Here is a block of records. Copy every line in it that includes "Выход".

Start of Block

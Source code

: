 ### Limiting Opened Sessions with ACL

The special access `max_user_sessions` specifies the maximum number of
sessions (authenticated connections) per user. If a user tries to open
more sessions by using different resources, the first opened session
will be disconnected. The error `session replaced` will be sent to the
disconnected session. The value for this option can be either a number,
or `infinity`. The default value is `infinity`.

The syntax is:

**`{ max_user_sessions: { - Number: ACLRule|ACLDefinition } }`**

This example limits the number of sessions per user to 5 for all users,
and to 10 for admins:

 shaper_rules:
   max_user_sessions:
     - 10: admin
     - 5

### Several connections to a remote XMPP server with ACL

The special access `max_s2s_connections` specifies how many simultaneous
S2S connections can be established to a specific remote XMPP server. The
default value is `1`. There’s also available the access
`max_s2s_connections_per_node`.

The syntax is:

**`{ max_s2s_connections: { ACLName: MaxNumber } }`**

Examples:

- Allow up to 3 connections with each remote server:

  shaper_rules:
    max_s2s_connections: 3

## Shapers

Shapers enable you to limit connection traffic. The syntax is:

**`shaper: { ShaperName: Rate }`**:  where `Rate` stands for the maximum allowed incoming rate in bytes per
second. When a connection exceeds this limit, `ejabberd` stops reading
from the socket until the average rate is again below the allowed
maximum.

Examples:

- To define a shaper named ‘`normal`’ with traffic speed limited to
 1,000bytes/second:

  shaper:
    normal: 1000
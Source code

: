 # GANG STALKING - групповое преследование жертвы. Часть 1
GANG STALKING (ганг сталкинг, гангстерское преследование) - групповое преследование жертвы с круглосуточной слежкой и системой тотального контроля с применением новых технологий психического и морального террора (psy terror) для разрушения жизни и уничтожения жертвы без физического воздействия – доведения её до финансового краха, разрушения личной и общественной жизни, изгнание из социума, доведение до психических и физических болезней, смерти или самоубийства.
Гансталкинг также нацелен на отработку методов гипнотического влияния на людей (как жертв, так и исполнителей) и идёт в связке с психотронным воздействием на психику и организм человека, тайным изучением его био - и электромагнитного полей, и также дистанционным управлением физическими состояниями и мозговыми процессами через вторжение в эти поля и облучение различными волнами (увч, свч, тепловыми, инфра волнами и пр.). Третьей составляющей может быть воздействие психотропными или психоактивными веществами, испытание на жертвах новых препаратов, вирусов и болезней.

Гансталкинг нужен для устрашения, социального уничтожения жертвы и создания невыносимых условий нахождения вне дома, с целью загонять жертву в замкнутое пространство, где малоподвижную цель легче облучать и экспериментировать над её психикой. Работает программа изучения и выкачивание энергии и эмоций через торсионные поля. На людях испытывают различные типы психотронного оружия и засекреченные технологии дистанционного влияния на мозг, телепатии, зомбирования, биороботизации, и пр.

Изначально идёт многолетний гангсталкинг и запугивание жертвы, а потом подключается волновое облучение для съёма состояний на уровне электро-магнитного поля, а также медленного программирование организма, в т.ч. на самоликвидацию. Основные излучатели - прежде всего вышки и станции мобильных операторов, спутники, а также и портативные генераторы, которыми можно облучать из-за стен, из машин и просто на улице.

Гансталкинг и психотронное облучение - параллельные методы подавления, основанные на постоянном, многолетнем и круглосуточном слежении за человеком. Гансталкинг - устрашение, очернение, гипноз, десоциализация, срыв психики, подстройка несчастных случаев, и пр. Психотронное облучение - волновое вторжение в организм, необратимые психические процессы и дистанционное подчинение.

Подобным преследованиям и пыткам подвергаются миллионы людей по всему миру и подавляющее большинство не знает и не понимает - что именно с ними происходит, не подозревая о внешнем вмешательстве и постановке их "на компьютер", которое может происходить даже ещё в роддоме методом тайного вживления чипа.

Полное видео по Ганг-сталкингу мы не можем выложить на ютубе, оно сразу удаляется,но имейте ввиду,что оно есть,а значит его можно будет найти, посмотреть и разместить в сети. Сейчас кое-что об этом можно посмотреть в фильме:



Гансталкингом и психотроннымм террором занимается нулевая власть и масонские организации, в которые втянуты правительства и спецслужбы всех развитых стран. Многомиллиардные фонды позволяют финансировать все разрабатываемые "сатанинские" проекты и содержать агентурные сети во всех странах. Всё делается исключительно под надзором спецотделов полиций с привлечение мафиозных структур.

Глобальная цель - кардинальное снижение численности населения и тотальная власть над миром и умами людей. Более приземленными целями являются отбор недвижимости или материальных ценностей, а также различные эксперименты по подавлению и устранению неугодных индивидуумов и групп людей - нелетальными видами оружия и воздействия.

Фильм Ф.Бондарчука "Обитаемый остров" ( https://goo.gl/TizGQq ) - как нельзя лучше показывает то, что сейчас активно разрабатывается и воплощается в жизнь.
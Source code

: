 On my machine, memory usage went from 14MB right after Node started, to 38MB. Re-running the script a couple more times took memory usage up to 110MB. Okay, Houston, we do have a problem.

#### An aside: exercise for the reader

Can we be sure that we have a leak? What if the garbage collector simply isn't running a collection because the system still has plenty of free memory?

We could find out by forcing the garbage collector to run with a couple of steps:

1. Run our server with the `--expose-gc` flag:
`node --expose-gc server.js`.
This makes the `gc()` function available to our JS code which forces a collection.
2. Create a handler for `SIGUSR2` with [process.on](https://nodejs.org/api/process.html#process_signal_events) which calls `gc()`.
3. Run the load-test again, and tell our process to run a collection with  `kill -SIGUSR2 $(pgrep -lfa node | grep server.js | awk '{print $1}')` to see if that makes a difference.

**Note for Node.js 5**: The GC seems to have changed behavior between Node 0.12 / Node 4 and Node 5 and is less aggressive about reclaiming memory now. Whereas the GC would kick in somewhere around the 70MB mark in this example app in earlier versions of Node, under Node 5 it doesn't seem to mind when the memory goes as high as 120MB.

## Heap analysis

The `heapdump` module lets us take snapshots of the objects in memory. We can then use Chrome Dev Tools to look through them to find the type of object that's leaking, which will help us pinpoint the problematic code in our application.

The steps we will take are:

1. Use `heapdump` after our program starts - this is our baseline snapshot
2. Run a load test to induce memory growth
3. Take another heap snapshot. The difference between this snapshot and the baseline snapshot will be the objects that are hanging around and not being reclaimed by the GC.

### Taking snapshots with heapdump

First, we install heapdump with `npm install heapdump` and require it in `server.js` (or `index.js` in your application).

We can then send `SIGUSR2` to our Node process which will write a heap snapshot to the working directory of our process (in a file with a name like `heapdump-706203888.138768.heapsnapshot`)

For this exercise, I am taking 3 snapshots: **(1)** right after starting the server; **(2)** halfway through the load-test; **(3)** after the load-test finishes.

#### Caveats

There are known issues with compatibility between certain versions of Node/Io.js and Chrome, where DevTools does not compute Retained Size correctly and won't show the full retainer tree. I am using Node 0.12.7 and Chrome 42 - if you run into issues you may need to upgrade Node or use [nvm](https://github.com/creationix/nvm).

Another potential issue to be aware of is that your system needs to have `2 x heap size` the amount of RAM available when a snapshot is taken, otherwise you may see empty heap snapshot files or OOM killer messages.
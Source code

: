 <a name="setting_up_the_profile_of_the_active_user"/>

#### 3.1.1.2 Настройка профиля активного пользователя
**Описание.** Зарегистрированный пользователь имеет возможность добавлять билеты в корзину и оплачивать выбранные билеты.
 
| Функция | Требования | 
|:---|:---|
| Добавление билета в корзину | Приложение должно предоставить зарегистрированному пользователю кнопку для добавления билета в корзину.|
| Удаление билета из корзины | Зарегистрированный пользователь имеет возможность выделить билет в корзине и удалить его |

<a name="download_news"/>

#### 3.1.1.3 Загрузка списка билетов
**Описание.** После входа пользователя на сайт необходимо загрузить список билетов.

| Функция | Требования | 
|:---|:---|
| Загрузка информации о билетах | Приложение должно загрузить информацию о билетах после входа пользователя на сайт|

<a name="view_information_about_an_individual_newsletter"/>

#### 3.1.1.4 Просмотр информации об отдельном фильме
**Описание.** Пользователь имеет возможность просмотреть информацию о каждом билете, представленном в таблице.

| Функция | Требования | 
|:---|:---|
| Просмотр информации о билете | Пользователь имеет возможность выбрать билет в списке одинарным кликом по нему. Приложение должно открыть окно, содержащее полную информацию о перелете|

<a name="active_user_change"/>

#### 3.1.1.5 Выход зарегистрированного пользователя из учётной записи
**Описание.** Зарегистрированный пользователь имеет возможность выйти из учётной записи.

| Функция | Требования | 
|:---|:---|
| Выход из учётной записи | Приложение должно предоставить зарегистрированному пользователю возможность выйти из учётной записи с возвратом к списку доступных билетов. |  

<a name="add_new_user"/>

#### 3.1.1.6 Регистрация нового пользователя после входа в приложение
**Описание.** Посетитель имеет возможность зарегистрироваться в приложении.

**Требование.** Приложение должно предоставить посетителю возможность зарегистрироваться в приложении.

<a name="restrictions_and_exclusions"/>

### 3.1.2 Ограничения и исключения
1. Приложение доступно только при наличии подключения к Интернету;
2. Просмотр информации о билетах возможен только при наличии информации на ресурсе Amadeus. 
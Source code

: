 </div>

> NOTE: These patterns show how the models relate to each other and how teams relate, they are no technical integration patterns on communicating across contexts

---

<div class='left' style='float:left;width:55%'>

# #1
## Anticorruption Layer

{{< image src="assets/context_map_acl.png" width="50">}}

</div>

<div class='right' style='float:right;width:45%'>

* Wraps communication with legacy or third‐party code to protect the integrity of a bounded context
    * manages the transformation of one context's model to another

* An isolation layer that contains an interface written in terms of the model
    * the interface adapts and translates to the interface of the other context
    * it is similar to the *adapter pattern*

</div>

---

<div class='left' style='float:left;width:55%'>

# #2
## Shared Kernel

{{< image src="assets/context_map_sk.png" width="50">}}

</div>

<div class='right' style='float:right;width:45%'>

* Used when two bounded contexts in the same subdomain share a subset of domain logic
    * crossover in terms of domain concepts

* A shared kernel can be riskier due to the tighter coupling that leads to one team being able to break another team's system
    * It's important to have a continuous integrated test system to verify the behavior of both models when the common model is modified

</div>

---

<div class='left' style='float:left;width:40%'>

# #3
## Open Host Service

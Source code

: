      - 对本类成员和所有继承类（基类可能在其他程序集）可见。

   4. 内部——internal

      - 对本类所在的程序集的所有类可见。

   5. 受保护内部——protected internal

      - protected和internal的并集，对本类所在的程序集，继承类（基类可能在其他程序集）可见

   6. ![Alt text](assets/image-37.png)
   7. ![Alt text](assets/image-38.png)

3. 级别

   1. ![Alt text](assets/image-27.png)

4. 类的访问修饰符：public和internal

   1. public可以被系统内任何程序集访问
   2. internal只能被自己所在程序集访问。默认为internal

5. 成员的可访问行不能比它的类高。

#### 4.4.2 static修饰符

End of Block

**Solved problem**
#### 3.1.1.5 Выход зарегистрированного пользователя из учётной записи
| Выход из учётной записи | Приложение должно предоставить зарегистрированному пользователю возможность выйти из учётной записи с возвратом к списку доступных билетов. |  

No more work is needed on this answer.